> **Data to examine**:
==*==

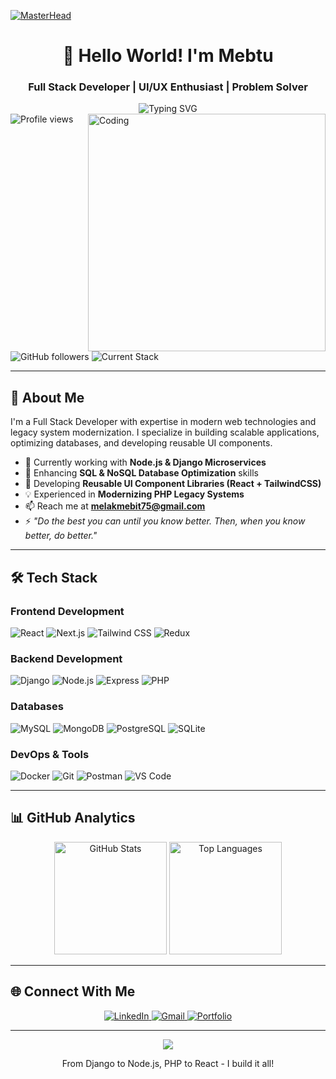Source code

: <!-- Header with Full Stack Focus -->
[![MasterHead](https://raw.githubusercontent.com/rahuldkjain/github-profile-readme-generator/master/src/images/icons/Github/github.gif)](https://github.com/me-1219)



<h1 align="center">👋 Hello World! I'm Mebtu</h1>
<h3 align="center">Full Stack Developer | UI/UX Enthusiast | Problem Solver</h3>

<div align="center">
  <img src="https://readme-typing-svg.demolab.com?font=Fira+Code&weight=700&size=24&duration=3500&pause=1000&color=0D9276&center=true&vCenter=true&width=700&lines=Django+%2B+React+Specialist;Node.js+Backend+Developer;Tailwind+CSS+Pro;MySQL+%7C+MongoDB+%7C+PostgreSQL;PHP+Legacy+Systems" alt="Typing SVG" />
</div>

<img align="right" alt="Coding" width="380" src="https://github.com/me-1219/me-1219/blob/main/assets/fullstack.gif?raw=true">

<div align="left">
  <img src="https://komarev.com/ghpvc/?username=me-1219&label=Profile+Views&color=0D9276&style=flat" alt="Profile views" /> 
  <img src="https://img.shields.io/github/followers/me-1219?label=Followers&style=social&color=0D9276" alt="GitHub followers" />
  <img src="https://img.shields.io/badge/Current%20Stack-MERN%20%2B%20Django%20%2B%20PHP-brightgreen" alt="Current Stack" />
</div>

---

## 🎯 About Me

I'm a Full Stack Developer with expertise in modern web technologies and legacy system modernization. I specialize in building scalable applications, optimizing databases, and developing reusable UI components.

- 🔭 Currently working with **Node.js & Django Microservices**
- 🌱 Enhancing **SQL & NoSQL Database Optimization** skills
- 🚀 Developing **Reusable UI Component Libraries (React + TailwindCSS)**
- 💡 Experienced in **Modernizing PHP Legacy Systems**
- 📫 Reach me at **melakmebit75@gmail.com**
- ⚡ *"Do the best you can until you know better. Then, when you know better, do better."*

---

## 🛠️ Tech Stack

### **Frontend Development**
<div align="left">
  <img src="https://img.shields.io/badge/React-20232A?style=for-the-badge&logo=react&logoColor=61DAFB" alt="React" />
  <img src="https://img.shields.io/badge/Next.js-000000?style=for-the-badge&logo=next.js&logoColor=white" alt="Next.js" />
  <img src="https://img.shields.io/badge/Tailwind_CSS-38B2AC?style=for-the-badge&logo=tailwind-css&logoColor=white" alt="Tailwind CSS" />
  <img src="https://img.shields.io/badge/Redux-764ABC?style=for-the-badge&logo=redux&logoColor=white" alt="Redux" />
</div>

### **Backend Development**
<div align="left">
  <img src="https://img.shields.io/badge/Django-092E20?style=for-the-badge&logo=django&logoColor=white" alt="Django" />
  <img src="https://img.shields.io/badge/Node.js-339933?style=for-the-badge&logo=nodedotjs&logoColor=white" alt="Node.js" />
  <img src="https://img.shields.io/badge/Express.js-000000?style=for-the-badge&logo=express&logoColor=white" alt="Express" />
  <img src="https://img.shields.io/badge/PHP-777BB4?style=for-the-badge&logo=php&logoColor=white" alt="PHP" />
</div>

### **Databases**
<div align="left">
  <img src="https://img.shields.io/badge/MySQL-4479A1?style=for-the-badge&logo=mysql&logoColor=white" alt="MySQL" />
  <img src="https://img.shields.io/badge/MongoDB-47A248?style=for-the-badge&logo=mongodb&logoColor=white" alt="MongoDB" />
  <img src="https://img.shields.io/badge/PostgreSQL-316192?style=for-the-badge&logo=postgresql&logoColor=white" alt="PostgreSQL" />
  <img src="https://img.shields.io/badge/SQLite-003B57?style=for-the-badge&logo=sqlite&logoColor=white" alt="SQLite" />
</div>

### **DevOps & Tools**
<div align="left">
  <img src="https://img.shields.io/badge/Docker-2496ED?style=for-the-badge&logo=docker&logoColor=white" alt="Docker" />
  <img src="https://img.shields.io/badge/Git-F05032?style=for-the-badge&logo=git&logoColor=white" alt="Git" />
  <img src="https://img.shields.io/badge/Postman-FF6C37?style=for-the-badge&logo=postman&logoColor=white" alt="Postman" />
  <img src="https://img.shields.io/badge/VS_Code-007ACC?style=for-the-badge&logo=visual-studio-code&logoColor=white" alt="VS Code" />
</div>

---

## 📊 GitHub Analytics

<div align="center">
  <img height="180em" src="https://github-readme-stats.vercel.app/api?username=me-1219&show_icons=true&theme=vue-dark&hide_border=true&include_all_commits=true&count_private=true&bg_color=0D1117&title_color=0D9276&icon_color=0D9276" alt="GitHub Stats" />
  <img height="180em" src="https://github-readme-stats.vercel.app/api/top-langs/?username=me-1219&layout=compact&theme=vue-dark&hide_border=true&langs_count=8&bg_color=0D1117&title_color=0D9276" alt="Top Languages" />
</div>

---

## 🌐 Connect With Me

<div align="center">
  <a href="http://linkedin.com/in/mebtu-melak" target="_blank">
    <img src="https://img.shields.io/badge/LinkedIn-0A66C2?style=for-the-badge&logo=linkedin&logoColor=white" alt="LinkedIn" />
  </a>
  <a href="mailto:melakmebit75@gmail.com">
    <img src="https://img.shields.io/badge/Gmail-EA4335?style=for-the-badge&logo=gmail&logoColor=white" alt="Gmail" />
  </a>
  <a href="https://mebtu-melak.vercel.app" target="_blank">
    <img src="https://img.shields.io/badge/Portfolio-0D9276?style=for-the-badge&logo=vercel&logoColor=white" alt="Portfolio" />
  </a>
</div>

---

<div align="center">
  <img src="https://capsule-render.vercel.app/api?type=waving&color=gradient&height=120&section=footer&animation=twinkling" />
  <p>From Django to Node.js, PHP to React - I build it all!</p>
</div>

==*==

> **Work required**:
Tally every line of the data that holds the word "Development" and write the count alone.

> **Reply**:
2